What the task asks: Every line containing the word "niet" is to be copied from the data below.

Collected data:
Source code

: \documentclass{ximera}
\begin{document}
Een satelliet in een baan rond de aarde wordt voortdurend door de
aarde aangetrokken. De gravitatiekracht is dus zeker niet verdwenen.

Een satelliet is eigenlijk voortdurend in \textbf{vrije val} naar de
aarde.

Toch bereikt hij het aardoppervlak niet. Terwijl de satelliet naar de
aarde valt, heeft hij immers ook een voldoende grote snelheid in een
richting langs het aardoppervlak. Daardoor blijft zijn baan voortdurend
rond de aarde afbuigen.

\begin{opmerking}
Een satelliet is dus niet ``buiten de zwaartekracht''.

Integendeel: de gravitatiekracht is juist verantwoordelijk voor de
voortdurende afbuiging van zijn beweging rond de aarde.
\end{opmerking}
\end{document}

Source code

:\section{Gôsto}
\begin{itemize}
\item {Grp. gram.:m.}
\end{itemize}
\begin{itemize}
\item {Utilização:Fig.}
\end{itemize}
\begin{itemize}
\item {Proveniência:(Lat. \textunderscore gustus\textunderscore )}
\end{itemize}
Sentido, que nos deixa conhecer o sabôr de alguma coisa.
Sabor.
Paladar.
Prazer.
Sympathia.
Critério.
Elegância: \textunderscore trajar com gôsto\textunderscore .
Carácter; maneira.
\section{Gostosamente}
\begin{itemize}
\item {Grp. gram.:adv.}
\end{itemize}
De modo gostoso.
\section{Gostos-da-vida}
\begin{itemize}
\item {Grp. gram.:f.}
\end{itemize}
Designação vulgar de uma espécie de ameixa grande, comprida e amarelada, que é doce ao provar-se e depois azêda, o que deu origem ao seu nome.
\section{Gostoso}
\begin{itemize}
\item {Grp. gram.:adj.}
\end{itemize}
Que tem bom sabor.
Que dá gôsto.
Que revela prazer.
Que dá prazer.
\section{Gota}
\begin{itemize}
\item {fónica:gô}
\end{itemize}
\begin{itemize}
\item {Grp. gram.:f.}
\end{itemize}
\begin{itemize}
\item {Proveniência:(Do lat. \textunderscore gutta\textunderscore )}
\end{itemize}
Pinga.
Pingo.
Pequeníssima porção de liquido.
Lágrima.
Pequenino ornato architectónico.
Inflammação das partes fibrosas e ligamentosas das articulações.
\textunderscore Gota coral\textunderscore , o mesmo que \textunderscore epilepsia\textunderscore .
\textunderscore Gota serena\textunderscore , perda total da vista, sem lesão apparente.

Response area:
aarde aangetrokken. De gravitatiekracht is dus zeker niet verdwenen.
Toch bereikt hij het aardoppervlak niet. Terwijl de satelliet naar de
Een satelliet is dus niet ``buiten de zwaartekracht''.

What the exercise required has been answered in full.